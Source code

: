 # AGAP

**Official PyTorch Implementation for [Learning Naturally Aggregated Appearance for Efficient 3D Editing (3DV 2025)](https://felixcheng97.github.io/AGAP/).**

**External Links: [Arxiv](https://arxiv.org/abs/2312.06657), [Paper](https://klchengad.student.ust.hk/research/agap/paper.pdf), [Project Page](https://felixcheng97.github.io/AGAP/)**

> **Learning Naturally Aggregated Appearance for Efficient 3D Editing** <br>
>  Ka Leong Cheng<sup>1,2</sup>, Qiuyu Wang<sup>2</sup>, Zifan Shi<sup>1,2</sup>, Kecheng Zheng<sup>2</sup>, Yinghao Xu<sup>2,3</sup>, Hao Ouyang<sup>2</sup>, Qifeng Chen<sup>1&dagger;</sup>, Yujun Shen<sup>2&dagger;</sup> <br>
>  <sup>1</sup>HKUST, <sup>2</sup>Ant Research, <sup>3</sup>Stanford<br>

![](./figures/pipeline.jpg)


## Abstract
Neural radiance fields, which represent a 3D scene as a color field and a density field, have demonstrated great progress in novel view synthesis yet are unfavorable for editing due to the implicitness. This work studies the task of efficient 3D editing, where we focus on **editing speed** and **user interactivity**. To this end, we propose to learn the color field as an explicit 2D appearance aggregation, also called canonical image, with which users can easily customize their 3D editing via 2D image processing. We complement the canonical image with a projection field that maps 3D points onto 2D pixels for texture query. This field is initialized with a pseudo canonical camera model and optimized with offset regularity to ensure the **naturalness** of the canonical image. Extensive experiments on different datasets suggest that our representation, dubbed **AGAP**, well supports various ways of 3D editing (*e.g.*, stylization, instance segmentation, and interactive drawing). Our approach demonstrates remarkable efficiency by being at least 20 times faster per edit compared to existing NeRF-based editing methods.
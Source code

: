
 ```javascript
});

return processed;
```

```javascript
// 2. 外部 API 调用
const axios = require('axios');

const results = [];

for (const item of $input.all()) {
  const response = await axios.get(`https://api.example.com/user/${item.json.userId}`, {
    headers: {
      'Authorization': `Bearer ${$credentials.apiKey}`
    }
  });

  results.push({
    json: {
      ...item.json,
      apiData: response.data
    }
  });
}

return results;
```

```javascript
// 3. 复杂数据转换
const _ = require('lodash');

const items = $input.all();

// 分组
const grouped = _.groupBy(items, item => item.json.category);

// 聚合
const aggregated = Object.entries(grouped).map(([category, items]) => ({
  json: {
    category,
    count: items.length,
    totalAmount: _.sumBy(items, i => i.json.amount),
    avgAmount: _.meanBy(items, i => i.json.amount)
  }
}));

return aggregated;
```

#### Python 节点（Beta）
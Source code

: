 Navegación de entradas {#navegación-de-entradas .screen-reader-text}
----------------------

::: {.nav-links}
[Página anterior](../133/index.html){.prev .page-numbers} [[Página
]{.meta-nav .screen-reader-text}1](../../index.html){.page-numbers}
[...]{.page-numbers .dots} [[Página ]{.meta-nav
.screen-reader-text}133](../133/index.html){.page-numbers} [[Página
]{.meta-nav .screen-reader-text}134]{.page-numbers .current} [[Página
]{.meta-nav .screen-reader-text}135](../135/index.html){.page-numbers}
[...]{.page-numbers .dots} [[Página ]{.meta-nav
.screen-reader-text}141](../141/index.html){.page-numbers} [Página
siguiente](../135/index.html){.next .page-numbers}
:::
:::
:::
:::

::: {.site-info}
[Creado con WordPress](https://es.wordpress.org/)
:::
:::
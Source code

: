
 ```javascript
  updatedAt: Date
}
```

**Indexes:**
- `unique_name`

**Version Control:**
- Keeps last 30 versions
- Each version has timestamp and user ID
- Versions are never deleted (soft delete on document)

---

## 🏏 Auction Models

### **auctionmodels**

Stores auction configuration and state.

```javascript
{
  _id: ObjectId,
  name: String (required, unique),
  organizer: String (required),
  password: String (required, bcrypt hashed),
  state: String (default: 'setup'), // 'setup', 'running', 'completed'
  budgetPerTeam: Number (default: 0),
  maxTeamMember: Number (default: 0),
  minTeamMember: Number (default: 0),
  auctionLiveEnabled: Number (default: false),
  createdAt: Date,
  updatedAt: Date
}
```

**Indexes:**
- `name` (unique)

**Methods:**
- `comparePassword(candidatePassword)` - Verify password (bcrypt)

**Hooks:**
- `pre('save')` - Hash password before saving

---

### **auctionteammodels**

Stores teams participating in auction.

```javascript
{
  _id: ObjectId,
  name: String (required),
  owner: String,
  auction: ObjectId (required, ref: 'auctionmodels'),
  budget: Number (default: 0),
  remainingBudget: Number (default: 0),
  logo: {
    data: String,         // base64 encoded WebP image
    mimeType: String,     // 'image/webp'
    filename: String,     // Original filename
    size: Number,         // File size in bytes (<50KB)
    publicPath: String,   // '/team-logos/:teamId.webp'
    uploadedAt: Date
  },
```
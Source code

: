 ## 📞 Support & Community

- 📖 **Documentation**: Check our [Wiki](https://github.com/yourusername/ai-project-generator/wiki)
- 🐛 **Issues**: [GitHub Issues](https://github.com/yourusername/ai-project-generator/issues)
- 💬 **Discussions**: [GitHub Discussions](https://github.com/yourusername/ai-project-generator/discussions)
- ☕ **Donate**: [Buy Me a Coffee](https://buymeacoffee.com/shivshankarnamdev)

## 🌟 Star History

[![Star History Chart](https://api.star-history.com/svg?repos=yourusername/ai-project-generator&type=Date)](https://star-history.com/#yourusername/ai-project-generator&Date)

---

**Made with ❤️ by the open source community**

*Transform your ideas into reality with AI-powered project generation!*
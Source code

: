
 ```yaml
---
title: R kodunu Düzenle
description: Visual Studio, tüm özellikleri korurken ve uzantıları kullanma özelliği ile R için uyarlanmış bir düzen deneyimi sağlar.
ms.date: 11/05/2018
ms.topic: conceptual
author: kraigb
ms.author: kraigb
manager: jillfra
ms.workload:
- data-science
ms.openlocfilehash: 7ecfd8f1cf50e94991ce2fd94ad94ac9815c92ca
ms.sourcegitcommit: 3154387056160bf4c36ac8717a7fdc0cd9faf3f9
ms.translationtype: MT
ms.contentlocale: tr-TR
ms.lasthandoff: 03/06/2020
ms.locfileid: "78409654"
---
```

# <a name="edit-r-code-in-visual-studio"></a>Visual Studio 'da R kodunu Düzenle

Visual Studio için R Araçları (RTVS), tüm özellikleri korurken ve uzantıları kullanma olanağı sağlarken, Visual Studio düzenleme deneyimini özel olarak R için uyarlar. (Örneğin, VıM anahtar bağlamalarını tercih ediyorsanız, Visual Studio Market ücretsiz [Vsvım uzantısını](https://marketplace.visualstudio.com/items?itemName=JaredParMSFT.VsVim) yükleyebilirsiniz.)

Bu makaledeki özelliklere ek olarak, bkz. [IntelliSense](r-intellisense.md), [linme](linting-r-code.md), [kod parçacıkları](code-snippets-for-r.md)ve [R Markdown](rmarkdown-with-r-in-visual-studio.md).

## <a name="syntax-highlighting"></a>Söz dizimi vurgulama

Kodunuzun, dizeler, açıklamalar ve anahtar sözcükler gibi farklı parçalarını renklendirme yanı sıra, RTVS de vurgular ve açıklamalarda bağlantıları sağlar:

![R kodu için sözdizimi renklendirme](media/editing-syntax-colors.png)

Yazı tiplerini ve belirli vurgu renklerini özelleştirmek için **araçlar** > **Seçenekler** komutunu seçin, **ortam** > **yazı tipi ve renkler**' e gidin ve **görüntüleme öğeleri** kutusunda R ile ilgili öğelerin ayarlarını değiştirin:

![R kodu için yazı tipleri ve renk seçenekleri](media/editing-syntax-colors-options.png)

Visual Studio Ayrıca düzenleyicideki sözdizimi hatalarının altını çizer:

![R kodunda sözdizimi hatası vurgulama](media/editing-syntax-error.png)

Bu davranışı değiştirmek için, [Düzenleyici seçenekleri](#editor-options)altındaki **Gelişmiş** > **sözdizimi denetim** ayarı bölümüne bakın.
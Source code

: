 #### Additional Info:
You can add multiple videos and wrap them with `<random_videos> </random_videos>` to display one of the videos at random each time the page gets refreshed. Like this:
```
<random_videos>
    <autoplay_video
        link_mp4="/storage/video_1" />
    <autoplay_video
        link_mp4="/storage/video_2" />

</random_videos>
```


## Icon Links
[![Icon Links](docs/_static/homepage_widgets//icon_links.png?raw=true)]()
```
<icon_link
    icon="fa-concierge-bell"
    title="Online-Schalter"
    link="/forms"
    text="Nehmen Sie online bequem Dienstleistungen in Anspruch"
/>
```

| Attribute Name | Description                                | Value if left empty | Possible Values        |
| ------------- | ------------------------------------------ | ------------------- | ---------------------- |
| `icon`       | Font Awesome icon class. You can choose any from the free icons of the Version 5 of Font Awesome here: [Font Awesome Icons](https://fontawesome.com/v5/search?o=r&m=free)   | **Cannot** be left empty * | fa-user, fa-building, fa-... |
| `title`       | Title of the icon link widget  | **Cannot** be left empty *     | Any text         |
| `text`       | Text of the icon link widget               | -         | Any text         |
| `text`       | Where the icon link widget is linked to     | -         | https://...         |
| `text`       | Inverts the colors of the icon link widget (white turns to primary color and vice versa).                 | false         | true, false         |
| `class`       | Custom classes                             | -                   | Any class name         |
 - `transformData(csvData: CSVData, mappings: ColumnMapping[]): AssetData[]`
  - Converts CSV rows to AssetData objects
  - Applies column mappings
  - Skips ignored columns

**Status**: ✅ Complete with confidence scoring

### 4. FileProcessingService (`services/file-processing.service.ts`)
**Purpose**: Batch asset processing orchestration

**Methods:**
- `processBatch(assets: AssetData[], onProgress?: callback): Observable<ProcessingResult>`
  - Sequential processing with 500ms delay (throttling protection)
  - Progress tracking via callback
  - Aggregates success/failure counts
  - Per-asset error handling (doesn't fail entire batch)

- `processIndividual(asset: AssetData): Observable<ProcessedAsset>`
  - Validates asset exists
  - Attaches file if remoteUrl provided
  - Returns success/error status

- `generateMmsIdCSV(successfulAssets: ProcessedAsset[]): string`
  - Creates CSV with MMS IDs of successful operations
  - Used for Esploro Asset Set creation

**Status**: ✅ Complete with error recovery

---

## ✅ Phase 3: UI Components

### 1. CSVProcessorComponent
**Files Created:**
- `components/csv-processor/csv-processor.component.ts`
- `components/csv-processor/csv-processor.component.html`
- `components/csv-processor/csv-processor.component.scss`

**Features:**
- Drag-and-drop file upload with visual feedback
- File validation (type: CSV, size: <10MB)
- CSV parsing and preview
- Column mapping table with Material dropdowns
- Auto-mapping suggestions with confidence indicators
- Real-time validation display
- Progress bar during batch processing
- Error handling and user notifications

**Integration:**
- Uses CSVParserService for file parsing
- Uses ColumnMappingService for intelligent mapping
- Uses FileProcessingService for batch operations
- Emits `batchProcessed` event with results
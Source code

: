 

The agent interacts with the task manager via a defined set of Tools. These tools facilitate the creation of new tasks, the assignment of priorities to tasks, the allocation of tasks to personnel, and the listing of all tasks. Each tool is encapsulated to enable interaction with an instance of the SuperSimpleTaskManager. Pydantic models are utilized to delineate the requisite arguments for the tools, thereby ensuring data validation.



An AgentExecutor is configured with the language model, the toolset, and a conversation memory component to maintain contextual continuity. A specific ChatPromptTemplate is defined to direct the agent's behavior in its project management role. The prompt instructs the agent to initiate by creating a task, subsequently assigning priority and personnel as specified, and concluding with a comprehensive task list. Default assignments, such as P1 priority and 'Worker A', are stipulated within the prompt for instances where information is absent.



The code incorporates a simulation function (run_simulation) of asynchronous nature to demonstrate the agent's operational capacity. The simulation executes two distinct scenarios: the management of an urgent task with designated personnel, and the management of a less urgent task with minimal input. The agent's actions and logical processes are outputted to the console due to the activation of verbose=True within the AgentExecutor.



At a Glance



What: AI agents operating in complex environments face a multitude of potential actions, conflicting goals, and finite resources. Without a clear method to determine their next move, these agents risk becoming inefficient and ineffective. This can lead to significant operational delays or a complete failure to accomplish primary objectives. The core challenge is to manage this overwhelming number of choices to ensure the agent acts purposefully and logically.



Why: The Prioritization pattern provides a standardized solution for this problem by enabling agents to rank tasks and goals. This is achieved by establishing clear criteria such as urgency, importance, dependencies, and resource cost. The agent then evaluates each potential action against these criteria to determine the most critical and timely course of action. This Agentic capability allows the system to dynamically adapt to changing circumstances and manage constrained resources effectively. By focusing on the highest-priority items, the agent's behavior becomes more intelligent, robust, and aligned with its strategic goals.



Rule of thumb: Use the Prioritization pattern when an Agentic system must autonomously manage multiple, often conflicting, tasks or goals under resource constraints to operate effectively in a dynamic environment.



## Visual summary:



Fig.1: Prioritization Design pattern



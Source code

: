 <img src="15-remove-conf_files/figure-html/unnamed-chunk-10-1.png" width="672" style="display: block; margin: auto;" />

◆ ◆ ◆

## YOUR GOAL
Begin with the line that has "- ☕ **Donate**: [Buy" in the listing above and end after the line that has "open source community**"; output those lines exactly.

## EXERCISE ANSWER
- ☕ **Donate**: [Buy Me a Coffee](https://buymeacoffee.com/shivshankarnamdev)

## 🌟 Star History

[![Star History Chart](https://api.star-history.com/svg?repos=yourusername/ai-project-generator&type=Date)](https://star-history.com/#yourusername/ai-project-generator&Date)

---

**Made with ❤️ by the open source community**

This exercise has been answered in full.